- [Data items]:
= = = = = = =

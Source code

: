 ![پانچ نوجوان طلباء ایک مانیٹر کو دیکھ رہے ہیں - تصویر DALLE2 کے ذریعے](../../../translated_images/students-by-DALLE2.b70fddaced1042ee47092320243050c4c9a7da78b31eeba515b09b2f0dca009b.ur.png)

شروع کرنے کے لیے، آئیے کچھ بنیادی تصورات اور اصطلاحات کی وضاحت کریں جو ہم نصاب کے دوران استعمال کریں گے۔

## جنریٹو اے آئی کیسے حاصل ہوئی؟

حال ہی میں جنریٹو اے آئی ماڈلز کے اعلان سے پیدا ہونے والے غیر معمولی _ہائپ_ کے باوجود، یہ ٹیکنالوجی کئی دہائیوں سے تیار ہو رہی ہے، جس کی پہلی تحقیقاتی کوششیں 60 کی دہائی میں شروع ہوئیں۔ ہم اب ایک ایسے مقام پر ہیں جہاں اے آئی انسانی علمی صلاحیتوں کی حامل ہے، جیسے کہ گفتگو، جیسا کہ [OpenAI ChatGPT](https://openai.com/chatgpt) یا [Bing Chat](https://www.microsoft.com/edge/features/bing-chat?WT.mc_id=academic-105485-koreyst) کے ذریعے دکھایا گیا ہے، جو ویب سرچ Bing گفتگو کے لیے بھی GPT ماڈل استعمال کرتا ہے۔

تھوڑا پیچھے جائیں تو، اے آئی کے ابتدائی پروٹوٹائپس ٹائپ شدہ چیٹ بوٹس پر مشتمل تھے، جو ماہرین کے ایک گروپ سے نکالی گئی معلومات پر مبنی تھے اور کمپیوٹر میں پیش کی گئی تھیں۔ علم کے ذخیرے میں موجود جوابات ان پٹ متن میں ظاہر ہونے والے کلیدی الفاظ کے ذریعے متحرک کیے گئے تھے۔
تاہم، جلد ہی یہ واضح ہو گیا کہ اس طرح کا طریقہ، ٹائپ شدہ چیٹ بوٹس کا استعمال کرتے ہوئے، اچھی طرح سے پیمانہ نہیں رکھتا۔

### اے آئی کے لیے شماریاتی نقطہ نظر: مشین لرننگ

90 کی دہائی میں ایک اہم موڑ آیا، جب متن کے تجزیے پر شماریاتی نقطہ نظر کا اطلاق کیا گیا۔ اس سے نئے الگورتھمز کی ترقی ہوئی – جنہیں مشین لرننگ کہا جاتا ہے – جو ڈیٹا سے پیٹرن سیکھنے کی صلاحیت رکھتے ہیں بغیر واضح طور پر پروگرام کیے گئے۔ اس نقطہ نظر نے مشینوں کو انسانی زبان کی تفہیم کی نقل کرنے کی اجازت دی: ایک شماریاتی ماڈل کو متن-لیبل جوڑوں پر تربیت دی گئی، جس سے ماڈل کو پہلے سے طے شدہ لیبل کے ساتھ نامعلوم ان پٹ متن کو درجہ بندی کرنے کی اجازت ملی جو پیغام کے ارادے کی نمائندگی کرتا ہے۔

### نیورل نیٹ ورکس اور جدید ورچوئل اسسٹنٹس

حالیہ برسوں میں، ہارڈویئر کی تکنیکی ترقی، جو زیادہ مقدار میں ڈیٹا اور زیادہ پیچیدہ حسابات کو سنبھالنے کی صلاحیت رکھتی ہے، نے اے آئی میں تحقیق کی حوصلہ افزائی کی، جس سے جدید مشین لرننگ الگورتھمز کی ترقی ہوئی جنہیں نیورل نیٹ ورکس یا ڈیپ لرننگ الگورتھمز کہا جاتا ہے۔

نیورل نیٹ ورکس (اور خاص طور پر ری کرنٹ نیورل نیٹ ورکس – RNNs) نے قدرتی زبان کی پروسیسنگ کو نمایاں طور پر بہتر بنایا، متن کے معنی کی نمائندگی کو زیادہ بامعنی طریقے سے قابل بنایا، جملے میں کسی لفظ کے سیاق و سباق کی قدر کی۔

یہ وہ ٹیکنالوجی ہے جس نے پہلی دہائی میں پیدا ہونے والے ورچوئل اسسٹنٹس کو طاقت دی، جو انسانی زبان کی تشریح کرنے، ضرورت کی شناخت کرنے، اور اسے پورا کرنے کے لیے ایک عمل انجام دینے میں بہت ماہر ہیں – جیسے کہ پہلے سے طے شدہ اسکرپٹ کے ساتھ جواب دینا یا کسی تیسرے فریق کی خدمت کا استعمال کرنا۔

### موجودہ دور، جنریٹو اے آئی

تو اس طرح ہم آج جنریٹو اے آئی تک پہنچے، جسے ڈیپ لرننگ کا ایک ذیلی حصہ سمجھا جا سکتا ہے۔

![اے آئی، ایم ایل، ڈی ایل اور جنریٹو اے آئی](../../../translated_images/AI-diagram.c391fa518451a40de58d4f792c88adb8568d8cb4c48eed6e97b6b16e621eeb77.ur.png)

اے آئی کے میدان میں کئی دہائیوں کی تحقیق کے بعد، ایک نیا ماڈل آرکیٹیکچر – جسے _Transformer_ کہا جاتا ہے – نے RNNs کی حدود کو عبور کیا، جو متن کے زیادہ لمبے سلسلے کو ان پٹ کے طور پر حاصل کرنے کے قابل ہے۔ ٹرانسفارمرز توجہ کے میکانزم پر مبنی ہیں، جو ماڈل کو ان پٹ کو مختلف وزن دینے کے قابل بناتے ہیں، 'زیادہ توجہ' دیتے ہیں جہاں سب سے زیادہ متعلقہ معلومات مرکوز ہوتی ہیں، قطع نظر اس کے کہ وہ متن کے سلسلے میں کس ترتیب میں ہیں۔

= = = = = = =

With the line holding "حال ہی میں جنریٹو" as the first and the line holding "### اے آئی کے" as the last, set down that range of the entries above exactly, and nothing else.

- [Result of the task]:
حال ہی میں جنریٹو اے آئی ماڈلز کے اعلان سے پیدا ہونے والے غیر معمولی _ہائپ_ کے باوجود، یہ ٹیکنالوجی کئی دہائیوں سے تیار ہو رہی ہے، جس کی پہلی تحقیقاتی کوششیں 60 کی دہائی میں شروع ہوئیں۔ ہم اب ایک ایسے مقام پر ہیں جہاں اے آئی انسانی علمی صلاحیتوں کی حامل ہے، جیسے کہ گفتگو، جیسا کہ [OpenAI ChatGPT](https://openai.com/chatgpt) یا [Bing Chat](https://www.microsoft.com/edge/features/bing-chat?WT.mc_id=academic-105485-koreyst) کے ذریعے دکھایا گیا ہے، جو ویب سرچ Bing گفتگو کے لیے بھی GPT ماڈل استعمال کرتا ہے۔

تھوڑا پیچھے جائیں تو، اے آئی کے ابتدائی پروٹوٹائپس ٹائپ شدہ چیٹ بوٹس پر مشتمل تھے، جو ماہرین کے ایک گروپ سے نکالی گئی معلومات پر مبنی تھے اور کمپیوٹر میں پیش کی گئی تھیں۔ علم کے ذخیرے میں موجود جوابات ان پٹ متن میں ظاہر ہونے والے کلیدی الفاظ کے ذریعے متحرک کیے گئے تھے۔
تاہم، جلد ہی یہ واضح ہو گیا کہ اس طرح کا طریقہ، ٹائپ شدہ چیٹ بوٹس کا استعمال کرتے ہوئے، اچھی طرح سے پیمانہ نہیں رکھتا۔

### اے آئی کے لیے شماریاتی نقطہ نظر: مشین لرننگ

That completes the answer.